From January 2021 to April 2024, the national median lag for recording into NRLS ranged between 18 to 32 days. From May 2024, median lag increased noticeably, as the NRLS share of all incidents recorded dropped from 25.4% to 0. Inversely, the national median lag in LFPSE ranged between 1 to 14 days until October 2022, when LFPSE share of all incidents recorded ranged between 0.4% to 3.5%. From November 2022, the national recording lag in LFPSE consistently remained at 0 days. This reduction is due to the live nature of LFPSE, replacing the requirement for providers to manually extract and upload data as was the case for NRLS.
Between January 2021 to December 2024, there were 114 NRLS incidents without an occurring date and for which median lag could not be calculated. The equivalent figure for LFPSE was 29,862 incidents, of which 28,803 had an estimated occurring date.

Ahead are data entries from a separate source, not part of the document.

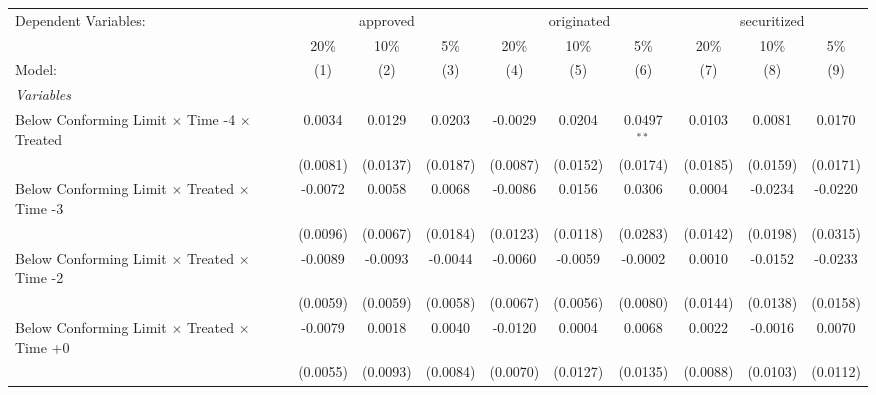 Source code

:\begingroup
\centering
\begin{tabular}{lccccccccc}
   \tabularnewline \midrule \midrule
   Dependent Variables: & \multicolumn{3}{c}{approved} & \multicolumn{3}{c}{originated} & \multicolumn{3}{c}{securitized}\\
                                                              & 20\%           & 10\%           & 5\%            & 20\%          & 10\%           & 5\%           & 20\%         & 10\%          & 5\% \\    
   Model:                                                     & (1)            & (2)            & (3)            & (4)           & (5)            & (6)           & (7)          & (8)           & (9)\\  
   \midrule
   \emph{Variables}\\
   Below Conforming Limit $\times$ Time -4 $\times$ Treated   & 0.0034         & 0.0129         & 0.0203         & -0.0029       & 0.0204         & 0.0497$^{**}$ & 0.0103       & 0.0081        & 0.0170\\   
                                                              & (0.0081)       & (0.0137)       & (0.0187)       & (0.0087)      & (0.0152)       & (0.0174)      & (0.0185)     & (0.0159)      & (0.0171)\\   
   Below Conforming Limit $\times$ Treated $\times$ Time -3   & -0.0072        & 0.0058         & 0.0068         & -0.0086       & 0.0156         & 0.0306        & 0.0004       & -0.0234       & -0.0220\\   
                                                              & (0.0096)       & (0.0067)       & (0.0184)       & (0.0123)      & (0.0118)       & (0.0283)      & (0.0142)     & (0.0198)      & (0.0315)\\   
   Below Conforming Limit $\times$ Treated $\times$ Time -2   & -0.0089        & -0.0093        & -0.0044        & -0.0060       & -0.0059        & -0.0002       & 0.0010       & -0.0152       & -0.0233\\   
                                                              & (0.0059)       & (0.0059)       & (0.0058)       & (0.0067)      & (0.0056)       & (0.0080)      & (0.0144)     & (0.0138)      & (0.0158)\\   
   Below Conforming Limit $\times$ Treated $\times$ Time +0   & -0.0079        & 0.0018         & 0.0040         & -0.0120       & 0.0004         & 0.0068        & 0.0022       & -0.0016       & 0.0070\\   
                                                              & (0.0055)       & (0.0093)       & (0.0084)       & (0.0070)      & (0.0127)       & (0.0135)      & (0.0088)     & (0.0103)      & (0.0112)\\   

\end{tabular}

There is currently low confidence in the data quality of estimated occurring dates, and as such, they were not used in median lag calculations.
Figure 3: Monthly median recording lag, in days, for incidents submitted to NRLS and LFPSE
Based on patient safety incidents occurring in England and recorded between January 2021 to December 2024.
The aggregate data displayed below can be downloaded from this file:
5 Recording patterns of physical harm
LFPSE has a new variable for grading of the psychological harm associated with patient safety incidents. This is an experimental field which seeks to explore if responses to safety incidents need to be different if psychological harm is considered separately from physical harm, rather than rolling them together into one measure, as was done in NRLS. Currently, there is low confidence in the grading of psychological harm, as users familiarise themselves with its use, and as such, it is excluded from this report.
Grading the degree of physical harm to a patient resulting from a patient safety incident can be a challenge for recorders, but by grading patient safety incidents, healthcare providers can ensure consistency and comparability of data. This field is also used in the triage of records for national clinical review, ensuring the most severe harms are prioritised.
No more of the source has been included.